(Saved entries)
"""

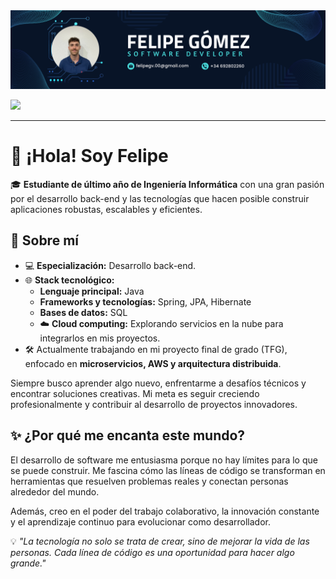 <div id="header" align="center">
  <img decoding="async" src="https://github.com/Feligomeez/Feligomeez/blob/c6b5140877b11b130187c6d65657eb98b8301002/BannerGithub.png" width="800"/>
</div>

[![](https://img.shields.io/badge/LinkedIn-0077B5?style=for-the-badge&logo=linkedin&logoColor=white)](https://www.linkedin.com/in/felipe-g%C3%B3mez-vilar-2ba526188/)

---
 <div id="header" align="left">

# 👋 ¡Hola! Soy Felipe  

🎓 **Estudiante de último año de Ingeniería Informática** con una gran pasión por el desarrollo back-end y las tecnologías que hacen posible construir aplicaciones robustas, escalables y eficientes.  

## 🚀 Sobre mí  

- 💻 **Especialización:** Desarrollo back-end.  
- 🌐 **Stack tecnológico:**  
  - **Lenguaje principal:** Java  
  - **Frameworks y tecnologías:** Spring, JPA, Hibernate  
  - **Bases de datos:** SQL  
  - ☁️ **Cloud computing:** Explorando servicios en la nube para integrarlos en mis proyectos.  
- 🛠️ Actualmente trabajando en mi proyecto final de grado (TFG), enfocado en **microservicios, AWS y arquitectura distribuida**.  

Siempre busco aprender algo nuevo, enfrentarme a desafíos técnicos y encontrar soluciones creativas. Mi meta es seguir creciendo profesionalmente y contribuir al desarrollo de proyectos innovadores.  

## ✨ ¿Por qué me encanta este mundo?  

El desarrollo de software me entusiasma porque no hay límites para lo que se puede construir. Me fascina cómo las líneas de código se transforman en herramientas que resuelven problemas reales y conectan personas alrededor del mundo.  

Además, creo en el poder del trabajo colaborativo, la innovación constante y el aprendizaje continuo para evolucionar como desarrollador. 

💡 _"La tecnología no solo se trata de crear, sino de mejorar la vida de las personas. Cada línea de código es una oportunidad para hacer algo grande."_
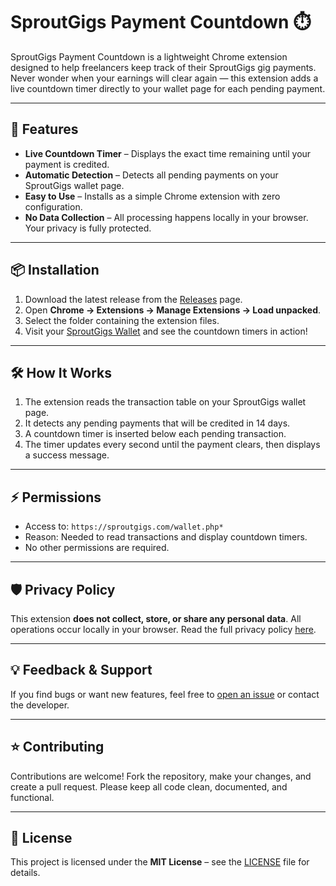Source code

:

# SproutGigs Payment Countdown ⏱️


SproutGigs Payment Countdown is a lightweight Chrome extension designed to help freelancers keep track of their SproutGigs gig payments. Never wonder when your earnings will clear again — this extension adds a live countdown timer directly to your wallet page for each pending payment.

---

## 🚀 Features

* **Live Countdown Timer** – Displays the exact time remaining until your payment is credited.
* **Automatic Detection** – Detects all pending payments on your SproutGigs wallet page.
* **Easy to Use** – Installs as a simple Chrome extension with zero configuration.
* **No Data Collection** – All processing happens locally in your browser. Your privacy is fully protected.

---

## 📦 Installation

1. Download the latest release from the [Releases](https://github.com/Polando008/SproutGigsPaymentCountdown/releases) page.
2. Open **Chrome → Extensions → Manage Extensions → Load unpacked**.
3. Select the folder containing the extension files.
4. Visit your [SproutGigs Wallet](https://sproutgigs.com/wallet.php) and see the countdown timers in action!

---

## 🛠️ How It Works

1. The extension reads the transaction table on your SproutGigs wallet page.
2. It detects any pending payments that will be credited in 14 days.
3. A countdown timer is inserted below each pending transaction.
4. The timer updates every second until the payment clears, then displays a success message.

---

## ⚡ Permissions

* Access to: `https://sproutgigs.com/wallet.php*`
* Reason: Needed to read transactions and display countdown timers.
* No other permissions are required.

---

## 🛡️ Privacy Policy

This extension **does not collect, store, or share any personal data**. All operations occur locally in your browser.
Read the full privacy policy [here](https://polando008.github.io/SproutGigsPaymentCountdown/privacy_policy.html).

---

## 💡 Feedback & Support

If you find bugs or want new features, feel free to [open an issue](https://github.com/Polando008/SproutGigsPaymentCountdown/issues) or contact the developer.

---

## ⭐ Contributing

Contributions are welcome! Fork the repository, make your changes, and create a pull request. Please keep all code clean, documented, and functional.

---

## 📄 License

This project is licensed under the **MIT License** – see the [LICENSE](LICENSE) file for details.




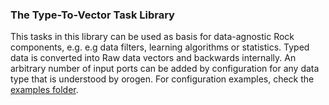 ### The Type-To-Vector Task Library

This tasks in this library can be used as basis for data-agnostic Rock components, e.g. e.g data filters, learning algorithms or statistics. Typed data is converted into Raw data vectors and backwards internally. An arbitrary number of input ports can be added by configuration for any data type that is understood by orogen. For configuration examples, check the [examples folder](https://github.com/rock-data-processing/data_processing-orogen-type_to_vector/tree/master/examples).

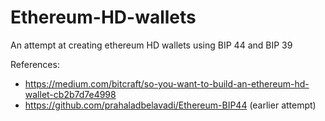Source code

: # Ethereum-HD-wallets
An attempt at creating ethereum HD wallets using BIP 44 and BIP 39

References:
- https://medium.com/bitcraft/so-you-want-to-build-an-ethereum-hd-wallet-cb2b7d7e4998
- https://github.com/prahaladbelavadi/Ethereum-BIP44 (earlier attempt)

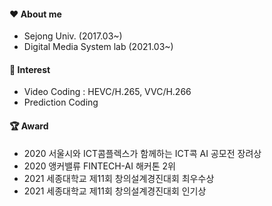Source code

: #### ❤ About me 
- Sejong Univ. (2017.03~)
- Digital Media System lab (2021.03~)

#### 🍒 Interest
- Video Coding : HEVC/H.265, VVC/H.266
- Prediction Coding

#### 🏆 Award
- 2020 서울시와 ICT콤플렉스가 함께하는 ICT콕 AI 공모전 장려상
- 2020 앵커밸류 FINTECH-AI 해커톤 2위
- 2021 세종대학교 제11회 창의설계경진대회 최우수상
- 2021 세종대학교 제11회 창의설계경진대회 인기상
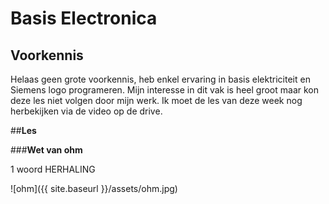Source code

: # Basis Electronica

## **Voorkennis**

 Helaas geen grote voorkennis, heb enkel ervaring in basis elektriciteit en Siemens logo programeren.
 Mijn interesse in dit vak is heel groot maar kon deze les niet volgen door mijn werk.
 Ik moet de les van deze week nog herbekijken via de video op de drive.
 
##**Les**
 
###**Wet van ohm**
 
  1 woord HERHALING
 
   ![ohm]({{ site.baseurl }}/assets/ohm.jpg)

"""

▸ **Exercise brief**
Your task is to list each line of the records with the word "wallets".

▸ **Answer for the task**
: # Ethereum-HD-wallets
An attempt at creating ethereum HD wallets using BIP 44 and BIP 39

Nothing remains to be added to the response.